Tuesday, September 23, 2008

Hollywood Assistants like stuff about Hollywood Assistants

I got my first taste of Hollywood assistantship during my time as an intern a few years back. I was still in school, and against my parents wishes and possibly my better judgement, I moved to LA for the summer to be an unpaid intern. Woohoo!

Internships in this industry don't even need the word "unpaid" to proceed them because I have only heard of one paid internship in the whole town (at my company). Job adds for unpaid interns usually read something like this:

"Looking for bright, self-motivated intern to commit at least 20 hours/week. Great opportunity to really get your foot in the door and learn the basics of entertainment industry! Looking for someone with a great sense of humor, ability to multitask, and eagerness to learn. Must receive college credit."


Here is the breakdown of what this really means:

Looking for bright, self-motivated intern---SELF - motivated, not monetarily-motivated

to commit at least 20 hours/week---we will never learn your name for less than 20hrs

Great opportunity---great opportunity for US to get free labor...FREE!!!

to really get your foot in the door---and then right back out, more like dip your toe in the pool because there is no room for you here

and learn the basics of the entertainment industry---you get to listen to us do possibly cool things while you file stuff

!---we are fun and like to use exclamation points!

Looking for someone with a great sense of humor---to make up for our lack there of

ability to multitask---there are a lot of things we don't want to do that you will have to...sometimes more than one at a time

and eagerness to learn---we want you to be enthralled by all of our stories and what goes on here, what we do

Must receive school credit---we don't want to feel bad about not paying you...not that we would...oh yeah, and it's the law

This all sounds very cynical and is probably slightly unfair since I did have a really good time at most of the internships I completed when I was in school. One of them even ended up being such a great experience, I chose it as a career within the industry. I cannot say the others were not worth it because there is no other way I could have felt so comfortable completely eliminating them as career options for myself. The worst and/or most useless thing I had to do as an intern was count the number of trash cans that were scattered about the set of a reality show I was working on. To this day, I don't believe there was a reason for this. If there was, it didn't matter because when I went to report back to my supervisor the information I had so proudly gathered, she was busy and never asked for it in the future.
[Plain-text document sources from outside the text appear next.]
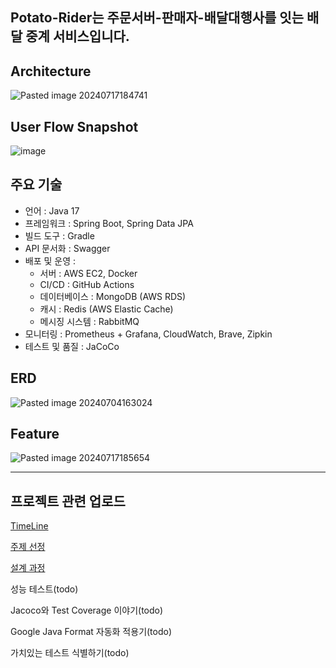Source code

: ## Potato-Rider는 주문서버-판매자-배달대행사를 잇는 배달 중계 서비스입니다.

## Architecture
![Pasted image 20240717184741](https://github.com/user-attachments/assets/b2ed5ddd-bfad-41ef-8de9-f1605d125243)

## User Flow Snapshot
![image](https://github.com/user-attachments/assets/93de8917-9f7d-43e7-90f4-c2a926ede7df)

## 주요 기술
- 언어 : Java 17
- 프레임워크 : Spring Boot, Spring Data JPA
- 빌드 도구 : Gradle
- API 문서화 : Swagger
- 배포 및 운영 :
  - 서버 : AWS EC2, Docker
  - CI/CD : GitHub Actions
  - 데이터베이스 : MongoDB (AWS RDS)
  - 캐시 : Redis (AWS Elastic Cache)
  - 메시징 시스템 : RabbitMQ
- 모니터링 : Prometheus + Grafana, CloudWatch, Brave, Zipkin
- 테스트 및 품질 : JaCoCo

## ERD
![Pasted image 20240704163024](https://github.com/user-attachments/assets/4a667a24-3fd2-4fad-a4b6-a354430a52ae)

## Feature
![Pasted image 20240717185654](https://github.com/user-attachments/assets/12c29ebf-6f4c-4728-b76e-d8f437492e2c)

---
## 프로젝트 관련 업로드

[TimeLine](https://tangpoo.tistory.com/188)

[주제 선정](https://tangpoo.tistory.com/185)

[설계 과정](https://tangpoo.tistory.com/187)

성능 테스트(todo)

Jacoco와 Test Coverage 이야기(todo)

Google Java Format 자동화 적용기(todo)

가치있는 테스트 식별하기(todo)





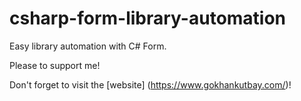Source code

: # csharp-form-library-automation
Easy library automation with C# Form.

Please to support me!

Don't forget to visit the [website] (https://www.gokhankutbay.com/)!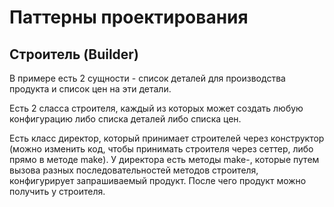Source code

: # Паттерны проектирования

## Строитель (Builder)

В примере есть 2 сущности - список деталей для производства продукта и список цен на эти детали.

Есть 2 сласса строителя, каждый из которых может создать любую конфигурацию либо списка деталей либо списка цен.

Есть класс директор, который принимает строителей через конструктор (можно изменить код, чтобы принимать строителя через сеттер, либо прямо в методе make).
У директора есть методы make-, которые путем вызова разных последовательностей методов строителя, конфигурирует запрашиваемый продукт. После чего продукт можно получить у строителя.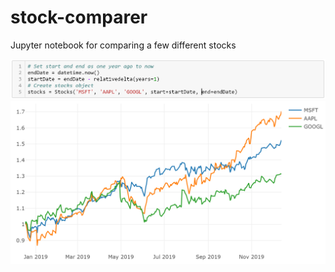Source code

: # stock-comparer
Jupyter notebook for comparing a few different stocks

![Stock Python Class](https://github.com/AndrewChap/stock-comparer/blob/master/images/stock-class-screenshot.PNG)
![Stock Comparer Screenshot](https://github.com/AndrewChap/stock-comparer/blob/master/images/stock-comparer-screenshot.PNG)
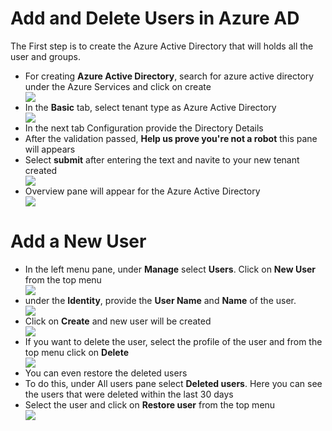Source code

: # Add and Delete Users in Azure AD

The First step is to create the Azure Active Directory that will holds all the user and groups.

<ul>
  <li>For creating <b>Azure Active Directory</b>, search for azure active directory under the Azure Services and click on create</li>
  <img src="Images/">
  <li>In the <b>Basic</b> tab, select tenant type as Azure Active Directory</li>
  <img src="Images/">
  <li>In the next tab Configuration provide the Directory Details</li>
  <img src="">
  <li>After the validation passed, <b>Help us prove you're not a robot</b> this pane will appears</li>
  <li>Select <b>submit</b> after entering the text and navite to your new tenant created</li>
  <img src="Images/">
  <li>Overview pane will appear for the Azure Active Directory</li>
  <img src="Images/">
</ul>

# Add a New User
  
<ul>
  <li>In the left menu pane, under <b>Manage</b> select <b>Users</b>. Click on <b>New User</b> from the top menu</li>
  <img src="Images/">
  <li>under the <b>Identity</b>, provide the <b>User Name</b> and <b>Name</b> of the user.</li>
  <img src="Images/">
  <li>Click on <b>Create</b> and new user will be created</li>
  <img src="Images/">
  
  <li>If you want to delete the user, select the  profile of the user and from the top menu click on <b>Delete</b></li>
  <img src="Images/">
  
  <li>You can even restore the deleted users</li>
  <li>To do this, under All users pane select <b>Deleted users</b>. Here you can see the users that were deleted within the last 30 days</li>
  <li>Select the user and click on <b>Restore user</b> from the top menu</li>
  <img src="Images/">

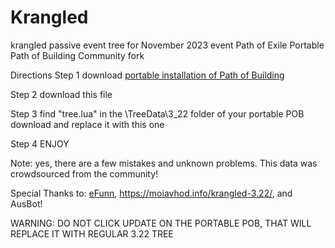 # Krangled
krangled passive event tree for November 2023 event Path of Exile Portable Path of Building Community fork

Directions
Step 1 download [portable installation of Path of Building](https://github.com/PathOfBuildingCommunity/PathOfBuilding/releases/download/v2.34.1/PathOfBuildingCommunity-Portable.zip)

Step 2 download this file

Step 3 find "tree.lua" in the \TreeData\3_22  folder of your portable POB download and replace it with this one

Step 4 ENJOY

Note: yes, there are a few mistakes and unknown problems. This data was crowdsourced from the community! 

Special Thanks to: [eFunn](https://github.com/efunn), https://moiavhod.info/krangled-3.22/, and AusBot! 

WARNING: DO NOT CLICK UPDATE ON THE PORTABLE POB, THAT WILL REPLACE IT WITH REGULAR 3.22 TREE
I guess I tell you all this because the theme of this post is true: Hollywood assistants like things about Hollywood assistants. This notion does not stop with assistants. In fact, this is just where it starts. It just grows and spreads the more years you are a part of it. I am determined to evade this level of self-importance and self-interest (as some are able to do), although I fear this post is not really proving my commitment to that determination.

Perhaps the greatest display of all this and my inspiration for this entry is this blog entitled, "Stuff Hollywood Assistants Like":

http://www.stuffhollywoodassistantslike.com/2008/09/brunch.html

And let me tell you something, it is dead on. I guess that is why it is so funny. It is like watching a gentle/tasteful roast of yourself, funny and strangely enjoyable. And who in LA doesn't enjoy a good episode of "Entourage"? Sure it is good television, but there is something different watching from this perspective.
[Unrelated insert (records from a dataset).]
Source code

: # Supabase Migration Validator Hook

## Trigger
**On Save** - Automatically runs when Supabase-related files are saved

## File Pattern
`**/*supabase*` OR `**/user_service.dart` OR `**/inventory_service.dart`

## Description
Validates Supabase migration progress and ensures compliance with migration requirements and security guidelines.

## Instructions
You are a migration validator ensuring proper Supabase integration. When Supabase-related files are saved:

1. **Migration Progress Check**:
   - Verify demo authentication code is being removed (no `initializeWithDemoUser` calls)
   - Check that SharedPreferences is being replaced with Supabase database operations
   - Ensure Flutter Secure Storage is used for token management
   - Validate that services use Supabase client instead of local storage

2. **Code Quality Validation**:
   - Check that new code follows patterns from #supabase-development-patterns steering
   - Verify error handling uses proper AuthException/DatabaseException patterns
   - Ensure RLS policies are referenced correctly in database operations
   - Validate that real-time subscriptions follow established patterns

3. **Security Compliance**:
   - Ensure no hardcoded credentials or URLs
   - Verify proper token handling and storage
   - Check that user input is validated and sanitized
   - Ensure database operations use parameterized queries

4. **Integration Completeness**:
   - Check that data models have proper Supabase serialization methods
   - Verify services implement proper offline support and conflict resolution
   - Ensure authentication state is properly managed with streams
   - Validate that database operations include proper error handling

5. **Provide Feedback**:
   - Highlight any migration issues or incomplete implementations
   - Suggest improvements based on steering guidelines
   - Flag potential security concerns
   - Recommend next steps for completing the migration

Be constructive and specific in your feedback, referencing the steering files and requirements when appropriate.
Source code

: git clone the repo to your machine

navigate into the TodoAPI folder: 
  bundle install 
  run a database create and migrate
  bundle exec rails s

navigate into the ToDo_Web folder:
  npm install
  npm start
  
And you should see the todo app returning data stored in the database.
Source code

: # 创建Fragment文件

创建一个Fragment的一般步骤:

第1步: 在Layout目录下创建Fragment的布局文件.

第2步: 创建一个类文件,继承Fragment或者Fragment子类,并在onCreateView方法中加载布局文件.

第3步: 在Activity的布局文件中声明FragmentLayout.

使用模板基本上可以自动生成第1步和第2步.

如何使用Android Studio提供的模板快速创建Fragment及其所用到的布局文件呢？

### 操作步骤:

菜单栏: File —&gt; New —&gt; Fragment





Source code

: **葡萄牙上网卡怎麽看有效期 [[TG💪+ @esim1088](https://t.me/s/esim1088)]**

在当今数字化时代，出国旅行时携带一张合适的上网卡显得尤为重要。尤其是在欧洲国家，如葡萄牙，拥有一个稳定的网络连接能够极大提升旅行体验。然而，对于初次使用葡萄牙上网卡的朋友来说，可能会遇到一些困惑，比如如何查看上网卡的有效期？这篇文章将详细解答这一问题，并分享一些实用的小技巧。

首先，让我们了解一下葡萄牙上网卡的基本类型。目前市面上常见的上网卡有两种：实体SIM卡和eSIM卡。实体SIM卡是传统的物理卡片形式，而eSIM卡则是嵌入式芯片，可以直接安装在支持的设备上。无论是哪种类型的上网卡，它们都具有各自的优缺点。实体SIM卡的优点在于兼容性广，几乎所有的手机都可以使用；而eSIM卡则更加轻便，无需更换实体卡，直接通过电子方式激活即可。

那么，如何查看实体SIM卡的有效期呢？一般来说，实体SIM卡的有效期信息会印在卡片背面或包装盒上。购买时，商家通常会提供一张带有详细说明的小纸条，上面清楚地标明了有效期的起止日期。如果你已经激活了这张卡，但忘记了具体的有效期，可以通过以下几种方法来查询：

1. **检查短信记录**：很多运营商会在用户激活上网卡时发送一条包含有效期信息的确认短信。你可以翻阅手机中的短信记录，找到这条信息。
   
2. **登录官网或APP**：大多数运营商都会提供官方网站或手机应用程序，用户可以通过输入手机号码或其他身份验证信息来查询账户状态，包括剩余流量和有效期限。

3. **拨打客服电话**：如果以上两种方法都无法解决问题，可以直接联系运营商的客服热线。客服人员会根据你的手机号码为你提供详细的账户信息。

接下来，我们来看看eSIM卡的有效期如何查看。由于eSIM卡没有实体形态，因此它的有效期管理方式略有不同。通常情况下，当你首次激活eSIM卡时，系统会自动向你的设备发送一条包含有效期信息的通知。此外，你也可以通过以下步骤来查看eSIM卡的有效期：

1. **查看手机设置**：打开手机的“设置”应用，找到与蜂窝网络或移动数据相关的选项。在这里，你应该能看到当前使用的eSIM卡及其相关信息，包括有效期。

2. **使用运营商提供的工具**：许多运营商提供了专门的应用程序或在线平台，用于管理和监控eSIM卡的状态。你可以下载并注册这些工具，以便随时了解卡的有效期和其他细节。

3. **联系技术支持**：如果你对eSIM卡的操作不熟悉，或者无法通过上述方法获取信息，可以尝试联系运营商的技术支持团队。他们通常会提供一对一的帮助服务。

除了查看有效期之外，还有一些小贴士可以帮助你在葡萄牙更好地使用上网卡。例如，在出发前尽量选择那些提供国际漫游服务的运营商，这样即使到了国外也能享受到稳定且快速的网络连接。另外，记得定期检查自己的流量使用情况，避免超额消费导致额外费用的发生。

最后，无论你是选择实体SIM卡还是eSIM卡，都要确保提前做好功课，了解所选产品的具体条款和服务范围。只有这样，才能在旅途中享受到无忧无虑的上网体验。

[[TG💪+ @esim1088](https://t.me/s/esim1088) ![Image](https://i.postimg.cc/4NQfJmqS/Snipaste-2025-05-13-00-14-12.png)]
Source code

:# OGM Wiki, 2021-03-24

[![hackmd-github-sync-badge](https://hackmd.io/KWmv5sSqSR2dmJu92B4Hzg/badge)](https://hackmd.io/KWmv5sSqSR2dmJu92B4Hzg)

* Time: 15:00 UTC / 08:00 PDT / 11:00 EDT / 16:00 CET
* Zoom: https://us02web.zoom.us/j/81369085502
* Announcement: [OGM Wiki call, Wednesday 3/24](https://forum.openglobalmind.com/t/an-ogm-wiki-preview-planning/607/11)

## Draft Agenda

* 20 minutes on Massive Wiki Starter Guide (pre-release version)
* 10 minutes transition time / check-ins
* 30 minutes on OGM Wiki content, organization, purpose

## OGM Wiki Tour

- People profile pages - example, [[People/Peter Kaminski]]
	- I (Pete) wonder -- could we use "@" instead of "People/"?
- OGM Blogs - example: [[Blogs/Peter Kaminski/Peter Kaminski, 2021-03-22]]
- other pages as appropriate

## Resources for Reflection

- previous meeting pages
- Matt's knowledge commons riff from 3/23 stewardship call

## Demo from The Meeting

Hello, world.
------------------------------------------------------------------------------------

On a completely different note, I am on Ron Paul's mailing list, and I got an email from him this afternoon that I wanted to share. This is just a small bit of it, but I thought it was interesting. It is on the economic crisis going on right now:

To combat the depression by a forced credit expansion is to attempt to cure the evil by the very means which brought it about; because we are suffering from a misdirection of production, we want to create further misdirection - a procedure that can only lead to a much more severe crisis as soon as the credit expansion comes to an end... It is probably to this experiment, together with the attempts to prevent liquidation once the crisis had come, that we owe the exceptional severity and duration of the depression.

The only thing we learn from history, I am afraid, is that we do not learn from history.

The very people who have spent the past several years assuring us that the economy is fundamentally sound, and who themselves foolishly cheered the extension of all these novel kinds of mortgages, are the ones who now claim to be the experts who will restore prosperity! Just how spectacularly wrong, how utterly without a clue, does someone have to be before his expert status is called into question?

Oh, and did you notice that the bailout is now being called a "rescue plan"? I guess "bailout" wasn't sitting too well with the American people.